Bulgaria, which has taken over the rotating presidency of the Council of the EU, will host a Western Balkans Summit in May 2018 before regional leaders gather few months later in London where the U.K, is expected to affirm its commitment to the Western Balkans despite its Brexit.
“The situation is alarming. The regional economic area is the EU’s anteroom. If we don’t analyze and promote domestic production and the segment that can be competitive, the consequences will be severe. But this process does not only mean tax incentives, but identification, branding and promotion of the ‘Made in Albania’ products,” says Mr. Shkodra.

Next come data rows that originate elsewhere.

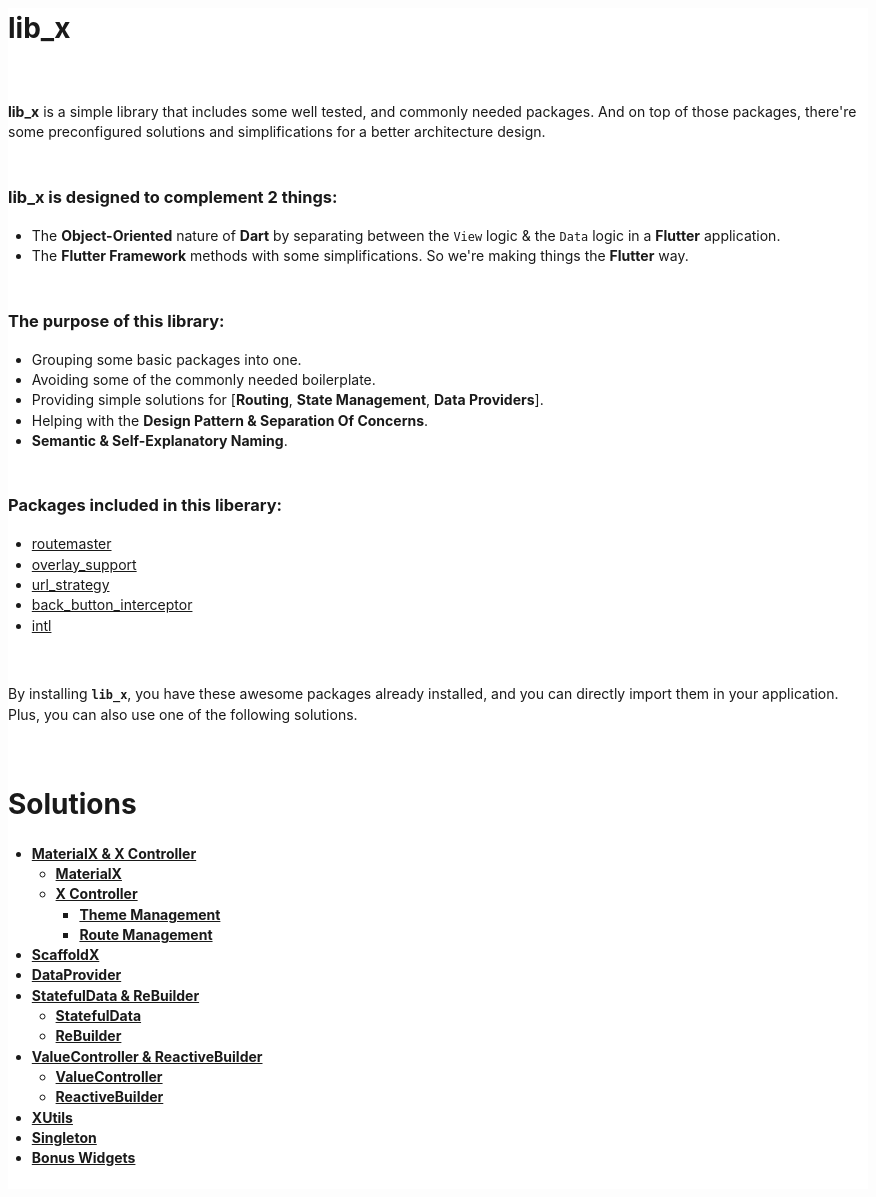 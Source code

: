 # __lib_x__
<br>

__lib_x__ is a simple library that includes some well tested, and commonly needed packages. And on top of those packages, there're some preconfigured solutions and simplifications for a better architecture design.
<br><br>

### __lib_x__ is designed to complement 2 things:
  - The __Object-Oriented__ nature of __Dart__ by separating between the ```View``` logic & the ```Data``` logic in a __Flutter__ application.
  - The __Flutter Framework__ methods with some simplifications. So we're making things the __Flutter__ way.
<br><br>

### The purpose of this library:
- Grouping some basic packages into one.
- Avoiding some of the commonly needed boilerplate.
- Providing simple solutions for [__Routing__, __State Management__, __Data Providers__].
- Helping with the __Design Pattern & Separation Of Concerns__.
- __Semantic & Self-Explanatory Naming__.
<br><br>

### Packages included in this liberary:
  - [routemaster](https://pub.dev/packages/routemaster)
  - [overlay_support](https://pub.dev/packages/overlay_support)
  - [url_strategy](https://pub.dev/packages/url_strategy)
  - [back_button_interceptor](https://pub.dev/packages/back_button_interceptor)
  - [intl](https://pub.dev/packages/intl)

<br>

By installing __```lib_x```__, you have these awesome packages already installed, and you can directly import them in your application. Plus, you can also use one of the following solutions.
<br><br>

# __Solutions__
  - [__MaterialX & X Controller__](#materialx--x-controller)
    - [__MaterialX__](#materialx)
    - [__X Controller__](#x)
      - [__Theme Management__](#theme-management)
      - [__Route Management__](#route-management)
  - [__ScaffoldX__](#scaffoldx)
  - [__DataProvider__](#dataprovider)
  - [__StatefulData & ReBuilder__](#statefuldata--rebuilder)
    - [__StatefulData__](#statefuldata)
    - [__ReBuilder__](#rebuilder)
  - [__ValueController & ReactiveBuilder__](#valuecontroller--reactivebuilder)
    - [__ValueController__](#valuecontroller)
    - [__ReactiveBuilder__](#reactivebuilder)
  - [__XUtils__](#xutils)
  - [__Singleton__](#singleton)
  - [__Bonus Widgets__](#widgets)
<br><br>
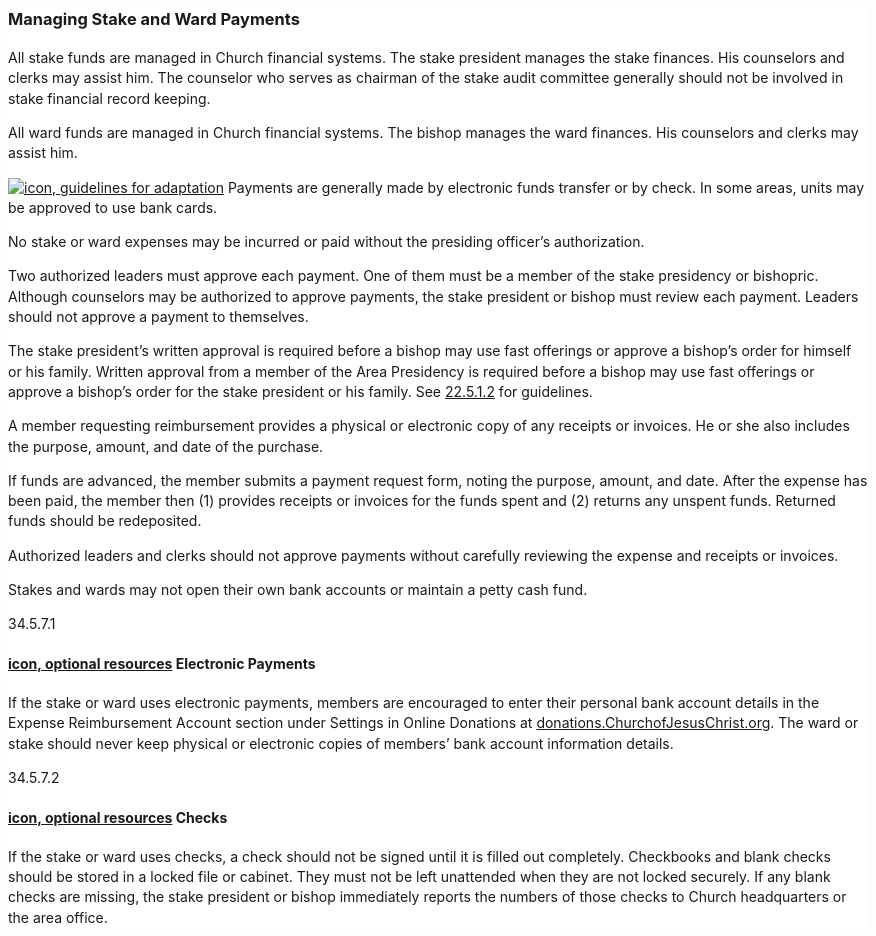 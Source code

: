 ### Managing Stake and Ward Payments

All stake funds are managed in Church financial systems. The stake president manages the stake finances. His counselors and clerks may assist him. The counselor who serves as chairman of the stake audit committee generally should not be involved in stake financial record keeping.

All ward funds are managed in Church financial systems. The bishop manages the ward finances. His counselors and clerks may assist him.

[![icon, guidelines for adaptation](https://www.churchofjesuschrist.org/imgs/27e2854ed6828522f00e45c6ce90134d5ca4ab00/full/%21100%2C/0/default)](/study/manual/general-handbook/0-introductory-overview?lang=eng&id=title_number3#title_number3) Payments are generally made by electronic funds transfer or by check. In some areas, units may be approved to use bank cards.

No stake or ward expenses may be incurred or paid without the presiding officer’s authorization.

Two authorized leaders must approve each payment. One of them must be a member of the stake presidency or bishopric. Although counselors may be authorized to approve payments, the stake president or bishop must review each payment. Leaders should not approve a payment to themselves.

The stake president’s written approval is required before a bishop may use fast offerings or approve a bishop’s order for himself or his family. Written approval from a member of the Area Presidency is required before a bishop may use fast offerings or approve a bishop’s order for the stake president or his family. See [22.5.1.2](/study/manual/general-handbook/22-providing-for-temporal-needs?lang=eng&id=title_number31-p151#title_number31) for guidelines.

A member requesting reimbursement provides a physical or electronic copy of any receipts or invoices. He or she also includes the purpose, amount, and date of the purchase.

If funds are advanced, the member submits a payment request form, noting the purpose, amount, and date. After the expense has been paid, the member then (1) provides receipts or invoices for the funds spent and (2) returns any unspent funds. Returned funds should be redeposited.

Authorized leaders and clerks should not approve payments without carefully reviewing the expense and receipts or invoices.

Stakes and wards may not open their own bank accounts or maintain a petty cash fund.

34.5.7.1

#### [icon, optional resources](/study/manual/general-handbook/0-introductory-overview?lang=eng&id=title_number3#title_number3) Electronic Payments

If the stake or ward uses electronic payments, members are encouraged to enter their personal bank account details in the Expense Reimbursement Account section under Settings in Online Donations at [donations.ChurchofJesusChrist.org](http://donations.churchofjesuschrist.org). The ward or stake should never keep physical or electronic copies of members’ bank account information details.

34.5.7.2

#### [icon, optional resources](/study/manual/general-handbook/0-introductory-overview?lang=eng&id=title_number3#title_number3) Checks

If the stake or ward uses checks, a check should not be signed until it is filled out completely. Checkbooks and blank checks should be stored in a locked file or cabinet. They must not be left unattended when they are not locked securely. If any blank checks are missing, the stake president or bishop immediately reports the numbers of those checks to Church headquarters or the area office.
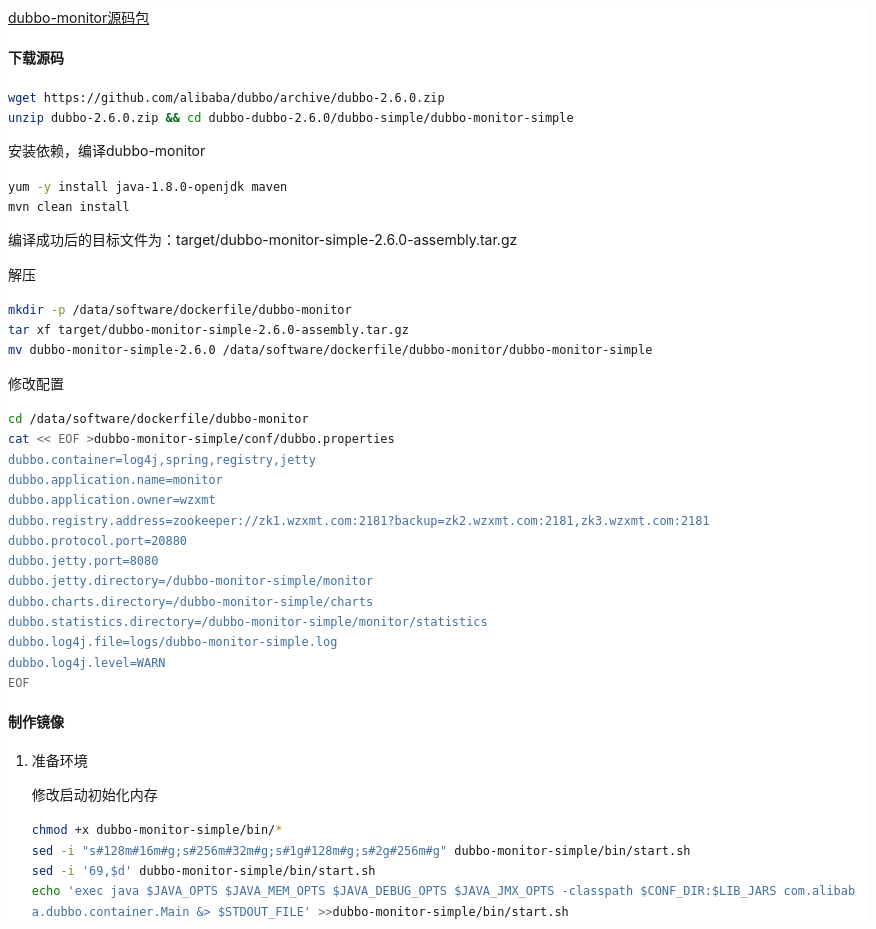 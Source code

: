 [dubbo-monitor源码包](https://github.com/alibaba/dubbo/archive/dubbo-2.6.0.zip)

#### 下载源码

```bash
wget https://github.com/alibaba/dubbo/archive/dubbo-2.6.0.zip
unzip dubbo-2.6.0.zip && cd dubbo-dubbo-2.6.0/dubbo-simple/dubbo-monitor-simple
```

安装依赖，编译dubbo-monitor

```bash
yum -y install java-1.8.0-openjdk maven
mvn clean install
```

编译成功后的目标文件为：target/dubbo-monitor-simple-2.6.0-assembly.tar.gz

解压

```bash
mkdir -p /data/software/dockerfile/dubbo-monitor
tar xf target/dubbo-monitor-simple-2.6.0-assembly.tar.gz
mv dubbo-monitor-simple-2.6.0 /data/software/dockerfile/dubbo-monitor/dubbo-monitor-simple
```

修改配置

```bash
cd /data/software/dockerfile/dubbo-monitor
cat << EOF >dubbo-monitor-simple/conf/dubbo.properties
dubbo.container=log4j,spring,registry,jetty
dubbo.application.name=monitor
dubbo.application.owner=wzxmt
dubbo.registry.address=zookeeper://zk1.wzxmt.com:2181?backup=zk2.wzxmt.com:2181,zk3.wzxmt.com:2181
dubbo.protocol.port=20880
dubbo.jetty.port=8080
dubbo.jetty.directory=/dubbo-monitor-simple/monitor
dubbo.charts.directory=/dubbo-monitor-simple/charts
dubbo.statistics.directory=/dubbo-monitor-simple/monitor/statistics
dubbo.log4j.file=logs/dubbo-monitor-simple.log
dubbo.log4j.level=WARN
EOF
```

#### 制作镜像

1. 准备环境

   修改启动初始化内存

   ```bash
   chmod +x dubbo-monitor-simple/bin/*
   sed -i "s#128m#16m#g;s#256m#32m#g;s#1g#128m#g;s#2g#256m#g" dubbo-monitor-simple/bin/start.sh
   sed -i '69,$d' dubbo-monitor-simple/bin/start.sh
   echo 'exec java $JAVA_OPTS $JAVA_MEM_OPTS $JAVA_DEBUG_OPTS $JAVA_JMX_OPTS -classpath $CONF_DIR:$LIB_JARS com.alibaba.dubbo.container.Main &> $STDOUT_FILE' >>dubbo-monitor-simple/bin/start.sh
   ```
   
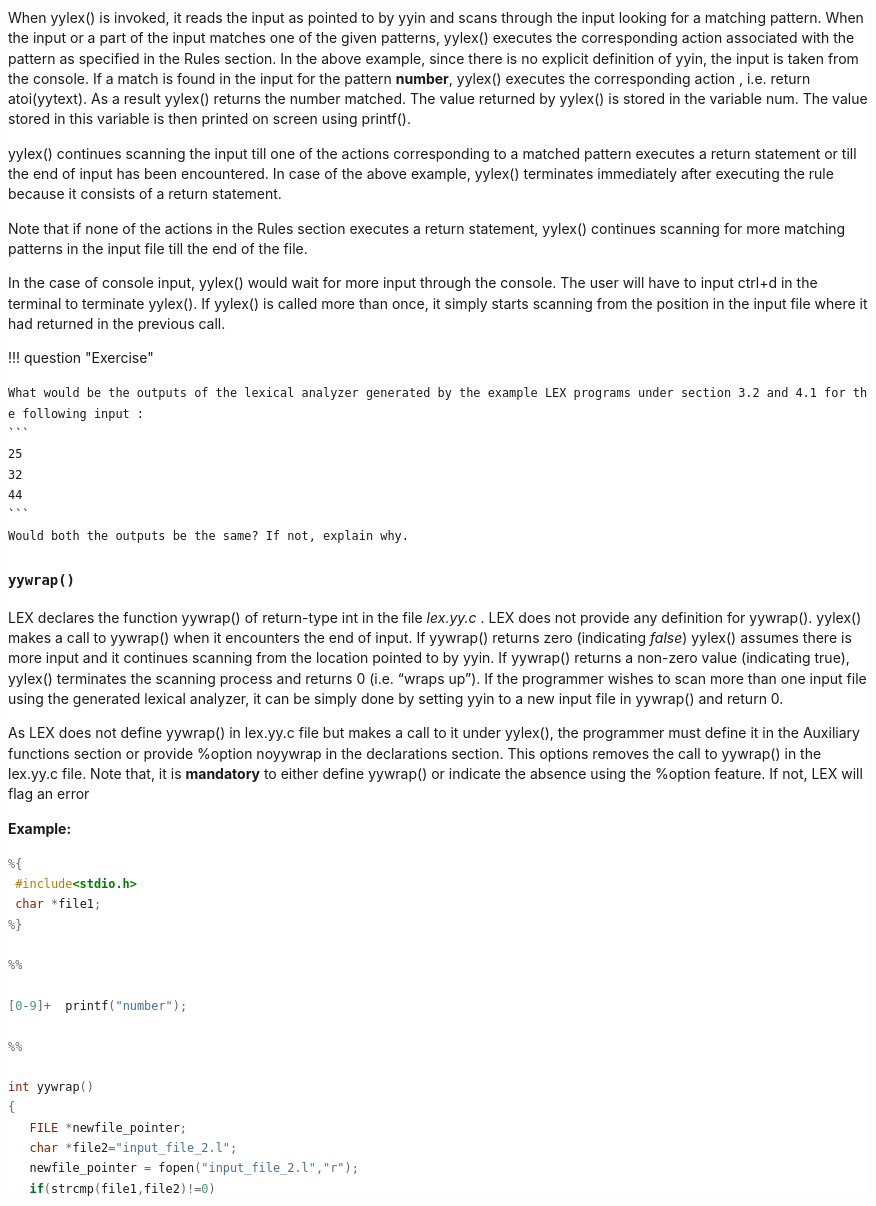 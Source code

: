 When yylex() is invoked, it reads the input as pointed to by yyin and scans through the input looking for a matching pattern. When the input or a part of the input matches one of the given patterns, yylex() executes the corresponding action associated with the pattern as specified in the Rules section. In the above example, since there is no explicit definition of yyin, the input is taken from the console. If a match is found in the input for the pattern **number**, yylex() executes the corresponding action , i.e. return atoi(yytext). As a result yylex() returns the number matched. The value returned by yylex() is stored in the variable num. The value stored in this variable is then printed on screen using printf().

yylex() continues scanning the input till one of the actions corresponding to a matched pattern executes a return statement or till the end of input has been encountered. In case of the above example, yylex() terminates immediately after executing the rule because it consists of a return statement.

Note that if none of the actions in the Rules section executes a return statement, yylex() continues scanning for more matching patterns in the input file till the end of the file.

In the case of console input, yylex() would wait for more input through the console. The user will have to input ctrl+d in the terminal to terminate yylex(). If yylex() is called more than once, it simply starts scanning from the position in the input file where it had returned in the previous call.

!!! question "Exercise"

    What would be the outputs of the lexical analyzer generated by the example LEX programs under section 3.2 and 4.1 for the following input :
    ```
    25
    32
    44
    ```
    Would both the outputs be the same? If not, explain why.

### `yywrap()`

LEX declares the function yywrap() of return-type int in the file _lex.yy.c_ . LEX does not provide any definition for yywrap(). yylex() makes a call to yywrap() when it encounters the end of input. If yywrap() returns zero (indicating _false_) yylex() assumes there is more input and it continues scanning from the location pointed to by yyin. If yywrap() returns a non-zero value (indicating true), yylex() terminates the scanning process and returns 0 (i.e. “wraps up”). If the programmer wishes to scan more than one input file using the generated lexical analyzer, it can be simply done by setting yyin to a new input file in yywrap() and return 0.

As LEX does not define yywrap() in lex.yy.c file but makes a call to it under yylex(), the programmer must define it in the Auxiliary functions section or provide %option noyywrap in the declarations section. This options removes the call to yywrap() in the lex.yy.c file. Note that, it is **mandatory** to either define yywrap() or indicate the absence using the %option feature. If not, LEX will flag an error

**Example:**

```c
%{
 #include<stdio.h>
 char *file1;
%}

%%

[0-9]+  printf("number");

%%

int yywrap()
{
   FILE *newfile_pointer;
   char *file2="input_file_2.l";
   newfile_pointer = fopen("input_file_2.l","r");
   if(strcmp(file1,file2)!=0)
```
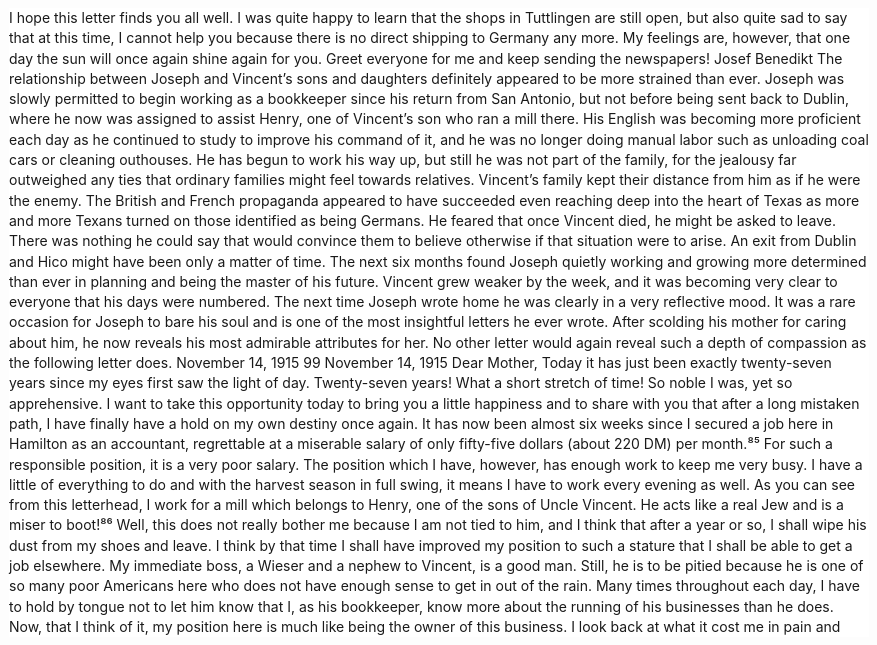 I hope this letter finds you all well. I was quite happy to learn that the
shops in Tuttlingen are still open, but also quite sad to say that at this
time, I cannot help you because there is no direct shipping to Germany any
more. My feelings are, however, that one day the sun will once again shine again
for you. Greet everyone for me and keep sending the newspapers!
Josef Benedikt
The relationship between Joseph and Vincent’s sons and daughters definitely
appeared to be more strained than ever.
Joseph was slowly permitted to begin working as a bookkeeper since his return
from San Antonio, but not before being sent back to
Dublin, where he now was assigned to assist Henry, one of Vincent’s son who ran
a mill there. His English was becoming more
proficient each day as he continued to study to improve his command of it, and
he was no longer doing manual labor such as
unloading coal cars or cleaning outhouses. He has begun to work his way up, but
still he was not part of the family, for the jealousy
far outweighed any ties that ordinary families might feel towards relatives.
Vincent’s family kept their distance from him as if he were
the enemy. The British and French propaganda appeared to have succeeded even
reaching deep into the heart of Texas as more and
more Texans turned on those identified as being Germans. He feared that once
Vincent died, he might be asked to leave. There was
nothing he could say that would convince them to believe otherwise if that
situation were to arise. An exit from Dublin and Hico
might have been only a matter of time.
The next six months found Joseph quietly working and growing more determined
than ever in planning and being the
master of his future. Vincent grew weaker by the week, and it was becoming very
clear to everyone that his days were numbered.
The next time Joseph wrote home he was clearly in a very reflective mood. It
was a rare occasion for Joseph to bare his soul and is
one of the most insightful letters he ever wrote. After scolding his mother for
caring about him, he now reveals his most admirable
attributes for her. No other letter would again reveal such a depth of
compassion as the following letter does.
November 14, 1915
99
November 14, 1915
Dear Mother,
Today it has just been exactly twenty-seven years since my eyes first saw the
light of day. Twenty-seven years! What a short stretch of time! So
noble I was, yet so apprehensive. I want to take this opportunity today to
bring you a little happiness and to share with you that after a long mistaken
path,
I have finally have a hold on my own destiny once again.
It has now been almost six weeks since I secured a job here in Hamilton as an
accountant, regrettable at a miserable salary of only fifty-five dollars
(about 220 DM) per month.⁸⁵ For such a responsible position, it is a very poor
salary. The position which I have, however, has enough work to keep me
very busy. I have a little of everything to do and with the harvest season in
full swing, it means I have to work every evening as well.
As you can see from this letterhead, I work for a mill which belongs to Henry,
one of the sons of Uncle Vincent. He acts like a real Jew and is a
miser to boot!⁸⁶ Well, this does not really bother me because I am not tied to
him, and I think that after a year or so, I shall wipe his dust from my shoes
and
leave. I think by that time I shall have improved my position to such a stature
that I shall be able to get a job elsewhere. My immediate boss, a Wieser and
a nephew to Vincent, is a good man. Still, he is to be pitied because he is one
of so many poor Americans here who does not have enough sense to get in out of
the rain. Many times throughout each day, I have to hold by tongue not to let
him know that I, as his bookkeeper, know more about the running of his
businesses than he does. Now, that I think of it, my position here is much like
being the owner of this business. I look back at what it cost me in pain and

The Union of Producers has identified the garment manufacturing sector, olive oil, water, fish and minerals as Albania’s competitive products which the Albanian government can support to boost their regional competitiveness.
Producers complain the high tax burden and lack of subsidies already make some products such as flour and beer less competitive compared to imports from Serbia and Kosovo.
Since 2014, the corporate income tax and the withholding tax on dividends, rents and capital gains have increased by 5 percent to 15 percent, making the tax burden in Albania one of the region’s highest and a key concern for foreign and local investors.
Based on the principles of non-discrimination and creating a level playing field for all within the region, the Western Balkan regional economic area will enable unobstructed flow of goods, services, capital and highly skilled labour, making the six regional economies more attractive for investment and commerce, accelerating convergence with the EU and bringing prosperity to all its citizens, says the Italian Foreign Affairs Ministry. The regional economic area initiative foresees implementation of actions at all levels in the period between 2017 and 2020 with some actions extending until 2023.
Prime Minister Edi Rama has earlier described a Western Balkan market of 20 million as more attractive to investors and trade than an Albanian market of less than 4 million, saying that would benefit Albania and the whole region a lot.
However, some local Albanian experts say the project’s implementation will be tough considering the current obstacles holding back regional economic cooperation among Western Balkan countries aspiring to join the EU.
“I would not prefer the idea of a unique market in the Western Balkans as we are not ready and friction can arise. Peace has been achieved in the Balkans, but it’s not that the crisis doesn’t have an impact on the region. I don’t think the Western Balkan region can create a unique common market,” economist Arben Malaj has earlier said.
Ardian Civici, another Albanian economist has said the “the idea of first uniting within ourselves and later inside Europe, can create difficulty and the ‘positive dependency’ that Commissioner Hahn requires can be prevented by developments within the Western Balkans countries themselves.”
Albania’s current cooperation with CEFTA member countries that includes six Western Balkan member countries and Moldova is currently poor and already hurt by frequent trade disputes and barriers.
Albania’s exports to CEFTA countries account for only about 14 percent of the total while imports for only less than 7 percent, compared to about three-quarters of exports and two thirds of imports to and from EU member countries.
The Western Balkan region is Europe’s most underdeveloped suffering huge gaps in terms of economic development, rule of law and unemployment compared to Western Europe. Ethnic tensions are frequent especially in Bosnia and Herzegovina, Macedonia and Kosovo.
Only Serbia and Montenegro have currently launched accession talks. Enlargement prospects remain pessimistic in the short and medium-run considering internal developments in the bloc with the Brexit, the migrant and financial crises as well as rising populism high on the agenda.
Catching up with the average EU income could take Albania and other EU aspirant Western Balkan economies about six decades unless current sluggish GDP growth doubles to 5 or 6 percent, the World Bank has warned in a recent report.